Oh iya film ini juga ada part 2nya yang bercerita mengenai kaka dari tokoh utama di film ini, sama-sama seru namun saya lebih suka yang pertama. Film ini bagi saya nggak membosankan karena ada sedihnya, ada lucunya, ada laganya juga sekalian.

The Light Between Ocean

the light between ocean
credit: tribunnewswiki

AAAAAAAAAAAH another film yang menyesakkan dada, sembarangan sekali. Sepanjang film bawaanya ikut dingin dan sendu, indah-indah tapi juga sedih. Film ini mempertemukan sepasang jodoh yang tinggal di sebuah pulau, karena profesi suaminya yang menjaga mercusuar. Suatu hari, ada perahu berisi mayat laki-laki dan seorang bayi yang masih hidup, kemudian diadopsilah sampai usia balita dan diakui sebagai anak.

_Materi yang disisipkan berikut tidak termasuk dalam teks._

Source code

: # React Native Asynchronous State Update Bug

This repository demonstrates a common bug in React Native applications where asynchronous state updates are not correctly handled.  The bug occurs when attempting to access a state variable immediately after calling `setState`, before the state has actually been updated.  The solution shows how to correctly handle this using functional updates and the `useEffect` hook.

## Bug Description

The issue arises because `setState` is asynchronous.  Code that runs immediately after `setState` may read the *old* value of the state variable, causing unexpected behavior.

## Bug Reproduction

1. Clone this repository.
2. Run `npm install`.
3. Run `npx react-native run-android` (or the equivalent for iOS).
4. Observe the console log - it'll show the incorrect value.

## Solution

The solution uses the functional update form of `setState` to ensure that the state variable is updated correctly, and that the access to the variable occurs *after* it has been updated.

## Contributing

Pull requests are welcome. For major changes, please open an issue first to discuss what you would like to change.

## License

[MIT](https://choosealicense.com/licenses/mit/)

Yang perempuan atau istri pasti seneng banget setelah dua kali keguguran dan berniat merawatnya seperti anak sendiri, niatnya baik kan dan tidak merebut juga karena tak ada identitas. Tapi lama kelamaan si suami merasa bahwa anak tersebut bukan hak mereka berdua, apalagi setelah mengetahui anak tersebut milik siapa. Dari sini mulai menyesakkan karena kita dibawa dealing with kehilangan, rasa hampa, marah, dan ketidakberdayaan. Kudu banget ditonton sampai akhir!

All The Bright Places


"Finch taught me that there's beauty in the most unexpected of places, and that there are bright places even in dark times. And that, if there isn't, you can be that bright place... with infinite capacities."
all the brigt places
credit: cinemags.co.id

Film yang diadaptasi dari judul buku yang sama, akhirnya! Sebagian mungkin menonton film ini dengan biasa saja atau bertanya-tanya sebenarnya apa yang coba disampaikan selain remaja dan percintaan. No, lebih dari itu. Film ini membawakan sosok Finch yang memiliki luka batin dari kecil kemudian menjadikan dirinya remaja yang depresif dan kadang membuat masalah yang bertemu dengan tokoh Violet yang masih dalam suasana duka pasca meninggalnya sang kakak.

Keduanya saling mengisi kekosongan satu sama lain seiring mengerjakan tugas geografi dalam satu kelompok. Yang Violet tak tahu bahwa Finch belum menemui cara yang tepat untuk menyembuhkan luka batin, dan betapa Finch seakan memiliki dunianya sendiri: entah untuk membuat dirinya nyaman atau siap lagi membaur seperti anak biasa. Film ini membawa rasa marah dan sakit akibat luka, namun terkadang bingung bagaimana menghadapinya. Alih-alih memiliki akhir yang bahagia, film ini membawa kita sedikit untuk merasakan dahulu pedihnya.

A Sun 

film a sun
credit: mubi.com

Another film keluarga yang membuat cirambay, tentang dua anak yang berbeda nasib dan karakter dan bagaimana masing-masing hubungannya dengan orang tua. Tentang bagaimana kesabaran dan penerimaan, dan hal-hal dalam hidup yang membuat kita kaget dan seakan tak mampu menghadapinya, namun memang perlu waktu. Film ini rasanya seperti siang yang terik namun lenggang, sembari mengingat masa-masa yang telah lalu.

Anyway, ini film Taiwan ya, bukan Korea hehe. Saya menonton setelah ada yang merekomendasikan, dan ternyata memang bagus menurut saya. Awal pertama menonton bisa jadi "bingung" karena hidup kok bisa aneh banget, namun seiring berjalannya waktu kita sadar kalau semakin dewasa semakin aneh juga hidup dan itu sudah menjadi hal yang biasa.

John Wick

john wick
credit: liputan6.com

YESS, film dogperson ini saya baru menontonnya saat akhir tahun 2020 lalu padahal ini film sudah sering dibicarakan. Meskipun film ini adalah film laga, kita semua tahu apa yang mendasari tokoh utama beraksi dalam film tersebut; kematian sang istri. Memang, bagaimana menyikapi dan bentuk griefing itu berbeda-beda, dan melalui film action ini kita bisa melihat contohnya. Film yang membuat semakin percaya kalau cinta dapat memberikan kekuatan dan harapan lagi bagi seseorang.

Selanjutnya, akan diupdate lagi jika sudah menemukan tontonan yang sesuai dan ingat. Terima kasih telah berkunjung!